*ASSIGNED TASK:* Below are the records; copy each line in which "xtensa" can be found.

*Document images with source code:*
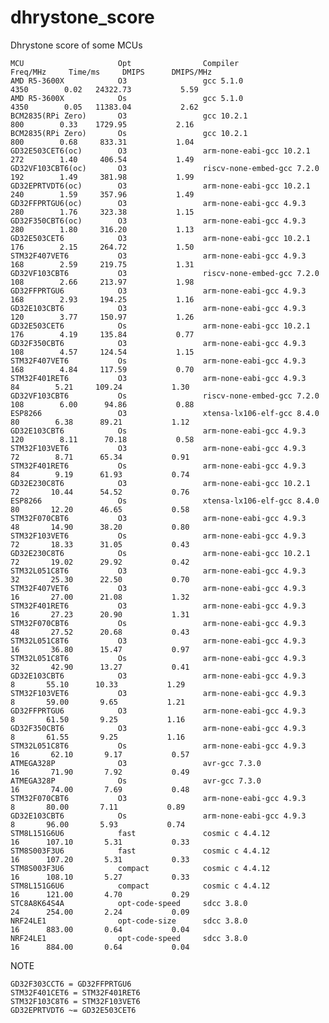 # dhrystone_score

Dhrystone score of some MCUs

    MCU                     Opt                Compiler                            Freq/MHz     Time/ms     DMIPS      DMIPS/MHz
    AMD R5-3600X            O3                 gcc 5.1.0                            4350        0.02   24322.73           5.59
    AMD R5-3600X            Os                 gcc 5.1.0                            4350        0.05   11383.04           2.62
    BCM2835(RPi Zero)       O3                 gcc 10.2.1                            800        0.33    1729.95           2.16
    BCM2835(RPi Zero)       Os                 gcc 10.2.1                            800        0.68     833.31           1.04
    GD32E503CET6(oc)        O3                 arm-none-eabi-gcc 10.2.1              272        1.40     406.54           1.49
    GD32VF103CBT6(oc)       O3                 riscv-none-embed-gcc 7.2.0            192        1.49     381.98           1.99
    GD32EPRTVDT6(oc)        O3                 arm-none-eabi-gcc 10.2.1              240        1.59     357.96           1.49
    GD32FFPRTGU6(oc)        O3                 arm-none-eabi-gcc 4.9.3               280        1.76     323.38           1.15
    GD32F350CBT6(oc)        O3                 arm-none-eabi-gcc 4.9.3               280        1.80     316.20           1.13
    GD32E503CET6            O3                 arm-none-eabi-gcc 10.2.1              176        2.15     264.72           1.50
    STM32F407VET6           O3                 arm-none-eabi-gcc 4.9.3               168        2.59     219.75           1.31
    GD32VF103CBT6           O3                 riscv-none-embed-gcc 7.2.0            108        2.66     213.97           1.98
    GD32FFPRTGU6            O3                 arm-none-eabi-gcc 4.9.3               168        2.93     194.25           1.16
    GD32E103CBT6            O3                 arm-none-eabi-gcc 4.9.3               120        3.77     150.97           1.26
    GD32E503CET6            Os                 arm-none-eabi-gcc 10.2.1              176        4.19     135.84           0.77
    GD32F350CBT6            O3                 arm-none-eabi-gcc 4.9.3               108        4.57     124.54           1.15
    STM32F407VET6           Os                 arm-none-eabi-gcc 4.9.3               168        4.84     117.59           0.70
    STM32F401RET6           O3                 arm-none-eabi-gcc 4.9.3                84        5.21     109.24           1.30
    GD32VF103CBT6           Os                 riscv-none-embed-gcc 7.2.0            108        6.00      94.86           0.88
    ESP8266                 O3                 xtensa-lx106-elf-gcc 8.4.0             80        6.38      89.21           1.12
    GD32E103CBT6            Os                 arm-none-eabi-gcc 4.9.3               120        8.11      70.18           0.58
    STM32F103VET6           O3                 arm-none-eabi-gcc 4.9.3                72        8.71      65.34           0.91
    STM32F401RET6           Os                 arm-none-eabi-gcc 4.9.3                84        9.19      61.93           0.74
    GD32E230C8T6            O3                 arm-none-eabi-gcc 10.2.1               72       10.44      54.52           0.76
    ESP8266                 Os                 xtensa-lx106-elf-gcc 8.4.0             80       12.20      46.65           0.58
    STM32F070CBT6           O3                 arm-none-eabi-gcc 4.9.3                48       14.90      38.20           0.80
    STM32F103VET6           Os                 arm-none-eabi-gcc 4.9.3                72       18.33      31.05           0.43
    GD32E230C8T6            Os                 arm-none-eabi-gcc 10.2.1               72       19.02      29.92           0.42
    STM32L051C8T6           O3                 arm-none-eabi-gcc 4.9.3                32       25.30      22.50           0.70
    STM32F407VET6           O3                 arm-none-eabi-gcc 4.9.3                16       27.00      21.08           1.32
    STM32F401RET6           O3                 arm-none-eabi-gcc 4.9.3                16       27.23      20.90           1.31
    STM32F070CBT6           Os                 arm-none-eabi-gcc 4.9.3                48       27.52      20.68           0.43
    STM32L051C8T6           O3                 arm-none-eabi-gcc 4.9.3                16       36.80      15.47           0.97
    STM32L051C8T6           Os                 arm-none-eabi-gcc 4.9.3                32       42.90      13.27           0.41
    GD32E103CBT6            O3                 arm-none-eabi-gcc 4.9.3                 8       55.10      10.33           1.29
    STM32F103VET6           O3                 arm-none-eabi-gcc 4.9.3                 8       59.00       9.65           1.21
    GD32FFPRTGU6            O3                 arm-none-eabi-gcc 4.9.3                 8       61.50       9.25           1.16
    GD32F350CBT6            O3                 arm-none-eabi-gcc 4.9.3                 8       61.55       9.25           1.16
    STM32L051C8T6           Os                 arm-none-eabi-gcc 4.9.3                16       62.10       9.17           0.57
    ATMEGA328P              O3                 avr-gcc 7.3.0                          16       71.90       7.92           0.49
    ATMEGA328P              Os                 avr-gcc 7.3.0                          16       74.00       7.69           0.48
    STM32F070CBT6           O3                 arm-none-eabi-gcc 4.9.3                 8       80.00       7.11           0.89
    GD32E103CBT6            Os                 arm-none-eabi-gcc 4.9.3                 8       96.00       5.93           0.74
    STM8L151G6U6            fast               cosmic c 4.4.12                        16      107.10       5.31           0.33
    STM8S003F3U6            fast               cosmic c 4.4.12                        16      107.20       5.31           0.33
    STM8S003F3U6            compact            cosmic c 4.4.12                        16      108.10       5.27           0.33
    STM8L151G6U6            compact            cosmic c 4.4.12                        16      121.00       4.70           0.29
    STC8A8K64S4A            opt-code-speed     sdcc 3.8.0                             24      254.00       2.24           0.09
    NRF24LE1                opt-code-size      sdcc 3.8.0                             16      883.00       0.64           0.04
    NRF24LE1                opt-code-speed     sdcc 3.8.0                             16      884.00       0.64           0.04

NOTE

    GD32F303CCT6 = GD32FFPRTGU6  
    STM32F401CET6 = STM32F401RET6  
    STM32F103C8T6 = STM32F103VET6  
    GD32EPRTVDT6 ~= GD32E503CET6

*YOUR SOLUTION:*
    ESP8266                 O3                 xtensa-lx106-elf-gcc 8.4.0             80        6.38      89.21           1.12
    ESP8266                 Os                 xtensa-lx106-elf-gcc 8.4.0             80       12.20      46.65           0.58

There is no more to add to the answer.